Gold Coast Refinery, the first state-of-the-art gold refinery in West Africa and the second largest on the continent, has the capacity to refine up to 500 kilograms of gold per day, equivalent to 180 metric tonnes annually under a single-shift operation.

In 2022, the refinery made history by becoming the first in Ghana and West Africa to receive certification under the Responsible Jewellery Council (RJC) Code of Practices, an affiliate of the London Bullion Market Association (LBMA).
Through a technical and commercial partnership with South Africa’s Rand Refinery—the only LBMA-accredited gold refinery in Africa—Gold Coast Refinery is able to refine gold doré to 999.99 purity. This capability now allows gold purchased by GoldBod to be refined locally before export, significantly reducing Ghana’s dependence on foreign refineries.

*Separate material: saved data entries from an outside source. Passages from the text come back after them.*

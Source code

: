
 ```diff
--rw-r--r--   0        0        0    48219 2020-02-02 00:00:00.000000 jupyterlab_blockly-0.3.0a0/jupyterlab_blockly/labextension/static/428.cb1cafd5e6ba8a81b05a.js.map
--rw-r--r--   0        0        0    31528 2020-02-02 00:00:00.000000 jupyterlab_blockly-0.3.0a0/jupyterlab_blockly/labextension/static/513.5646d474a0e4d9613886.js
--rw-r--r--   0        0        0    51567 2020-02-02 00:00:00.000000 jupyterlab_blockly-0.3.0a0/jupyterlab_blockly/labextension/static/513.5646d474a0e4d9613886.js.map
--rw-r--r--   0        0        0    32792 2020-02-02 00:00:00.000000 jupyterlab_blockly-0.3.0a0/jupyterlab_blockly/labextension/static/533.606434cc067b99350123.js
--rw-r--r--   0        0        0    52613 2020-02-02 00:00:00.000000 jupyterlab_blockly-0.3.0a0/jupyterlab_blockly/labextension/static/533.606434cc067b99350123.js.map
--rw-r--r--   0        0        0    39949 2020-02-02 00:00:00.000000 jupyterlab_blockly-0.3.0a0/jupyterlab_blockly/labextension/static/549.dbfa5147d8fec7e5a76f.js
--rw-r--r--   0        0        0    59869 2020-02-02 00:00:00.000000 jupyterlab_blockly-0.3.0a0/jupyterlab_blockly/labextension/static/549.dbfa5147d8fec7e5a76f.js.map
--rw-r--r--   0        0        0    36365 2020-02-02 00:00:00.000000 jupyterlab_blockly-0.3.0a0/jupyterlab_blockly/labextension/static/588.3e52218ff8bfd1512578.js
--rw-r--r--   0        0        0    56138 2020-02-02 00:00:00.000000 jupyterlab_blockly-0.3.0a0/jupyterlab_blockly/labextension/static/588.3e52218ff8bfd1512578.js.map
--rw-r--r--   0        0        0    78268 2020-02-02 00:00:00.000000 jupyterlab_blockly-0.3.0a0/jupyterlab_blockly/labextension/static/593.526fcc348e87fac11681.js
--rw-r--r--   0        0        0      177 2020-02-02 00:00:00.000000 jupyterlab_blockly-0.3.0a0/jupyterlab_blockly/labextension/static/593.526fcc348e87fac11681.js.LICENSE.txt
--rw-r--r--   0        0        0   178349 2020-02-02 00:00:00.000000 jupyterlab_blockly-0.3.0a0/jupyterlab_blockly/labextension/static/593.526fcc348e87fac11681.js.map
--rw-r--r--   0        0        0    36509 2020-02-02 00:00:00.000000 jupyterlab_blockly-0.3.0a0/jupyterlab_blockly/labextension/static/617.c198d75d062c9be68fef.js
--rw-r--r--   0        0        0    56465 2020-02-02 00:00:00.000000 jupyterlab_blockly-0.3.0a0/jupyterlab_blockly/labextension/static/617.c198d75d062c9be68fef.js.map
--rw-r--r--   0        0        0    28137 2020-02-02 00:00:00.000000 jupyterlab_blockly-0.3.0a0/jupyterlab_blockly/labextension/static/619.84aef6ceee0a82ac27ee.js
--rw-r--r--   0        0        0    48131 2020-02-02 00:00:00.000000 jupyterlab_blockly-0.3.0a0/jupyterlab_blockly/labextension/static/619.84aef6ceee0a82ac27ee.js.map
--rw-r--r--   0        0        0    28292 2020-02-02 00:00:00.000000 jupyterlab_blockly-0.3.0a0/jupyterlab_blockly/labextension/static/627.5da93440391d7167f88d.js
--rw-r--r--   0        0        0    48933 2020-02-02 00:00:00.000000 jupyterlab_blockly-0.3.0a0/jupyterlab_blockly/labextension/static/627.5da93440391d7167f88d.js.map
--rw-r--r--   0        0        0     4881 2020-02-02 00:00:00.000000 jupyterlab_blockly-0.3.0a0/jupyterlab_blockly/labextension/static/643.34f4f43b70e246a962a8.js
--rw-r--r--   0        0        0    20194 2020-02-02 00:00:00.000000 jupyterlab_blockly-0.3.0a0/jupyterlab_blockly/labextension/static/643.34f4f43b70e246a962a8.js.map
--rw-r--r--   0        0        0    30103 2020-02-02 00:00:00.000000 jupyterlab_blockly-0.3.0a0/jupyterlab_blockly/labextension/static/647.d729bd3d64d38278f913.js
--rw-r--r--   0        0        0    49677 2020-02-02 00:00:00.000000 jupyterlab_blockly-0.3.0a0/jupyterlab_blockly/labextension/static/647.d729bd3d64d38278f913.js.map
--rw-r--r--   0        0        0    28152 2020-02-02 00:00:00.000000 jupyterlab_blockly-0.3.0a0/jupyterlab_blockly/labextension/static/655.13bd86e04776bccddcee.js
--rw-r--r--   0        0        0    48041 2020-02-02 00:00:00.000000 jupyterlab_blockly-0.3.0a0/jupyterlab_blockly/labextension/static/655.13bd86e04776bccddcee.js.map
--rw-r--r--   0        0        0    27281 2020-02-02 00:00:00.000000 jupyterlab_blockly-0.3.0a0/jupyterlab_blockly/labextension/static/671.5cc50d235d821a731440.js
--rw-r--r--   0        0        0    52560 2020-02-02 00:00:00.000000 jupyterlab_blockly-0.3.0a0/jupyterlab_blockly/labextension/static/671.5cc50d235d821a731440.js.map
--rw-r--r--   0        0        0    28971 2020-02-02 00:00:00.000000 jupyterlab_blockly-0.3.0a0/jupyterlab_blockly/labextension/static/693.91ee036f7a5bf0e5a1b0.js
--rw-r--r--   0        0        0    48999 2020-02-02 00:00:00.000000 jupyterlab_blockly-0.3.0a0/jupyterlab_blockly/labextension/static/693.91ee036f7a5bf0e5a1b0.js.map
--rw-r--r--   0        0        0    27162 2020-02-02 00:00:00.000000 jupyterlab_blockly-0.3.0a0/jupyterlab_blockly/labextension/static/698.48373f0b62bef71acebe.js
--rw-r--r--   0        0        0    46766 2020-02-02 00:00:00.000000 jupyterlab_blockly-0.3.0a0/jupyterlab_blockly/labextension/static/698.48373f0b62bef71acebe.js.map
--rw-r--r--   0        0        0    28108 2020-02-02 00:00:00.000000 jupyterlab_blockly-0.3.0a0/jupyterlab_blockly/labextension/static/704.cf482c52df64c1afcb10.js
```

The refinery, which represents an investment of over US$150 million by Euroget Group of Egypt in partnership with Ghanaian shareholders, was commissioned on 12 November 2016 by then-President John Dramani Mahama. At the time, President Mahama described the project as central to Ghana’s industrialisation and export diversification agenda, with plans to spur downstream activities such as jewellery manufacturing, including the proposed jewellery village in Tepa in the Ashanti Region.
Despite its commissioning, the refinery remained largely underutilised following the change of government in 2017. Over the next eight years, no gold was refined locally at the facility, even as Ghana exported approximately 325.2 metric tonnes of raw gold—resulting in significant lost value and foregone foreign exchange earnings.
In August 2024, the previous administration inaugurated the Royal Ghana Gold Refinery, citing its potential to curb gold smuggling and increase national revenue. However, concerns were later raised by policy think tank IMANI Ghana regarding the refinery’s ownership structure, operational credibility, and lack of an established technical partner.

Following the return of the National Democratic Congress (NDC) to power after the 2024 general elections, government moved to re-establish its original gold value-addition agenda. Parliament subsequently passed the Ghana Gold Board Act, 2025 (Act 1140), which was assented to on 2 April 2025, formally establishing GoldBod as the regulator and principal buyer and exporter of gold, particularly from the small-scale mining sector.
On 9 April 2025, GoldBod’s Chief Executive Officer, Sammy Gyamfi, visited Gold Coast Refinery to assess its operational readiness. He noted that the facility had been operating far below capacity due to Ghana’s reliance on foreign refining services, describing the situation as unsustainable.
The newly signed partnership agreement is expected to change that trajectory. Under the arrangement, Ghana will, for the first time since independence, export gold refined to 999.99 purity. The agreement also secures a 15 per cent free carried interest for the state in Gold Coast Refinery, to be held in trust by GoldBod.
According to GoldBod, the partnership will lead to substantial savings on foreign refining costs, increased export earnings, higher tax revenues, job creation, and strengthened local value addition across the gold supply chain.
“This initiative is expected to boost export earnings, create jobs, and support Ghana’s industrialisation agenda through increased local value addition,” Mr Gyamfi said after signing the agreement.
Industry observers say the partnership firmly positions Ghana as a serious player in responsible gold processing and standardisation on the global market, while restoring a national vision that had remained dormant for nearly a decade.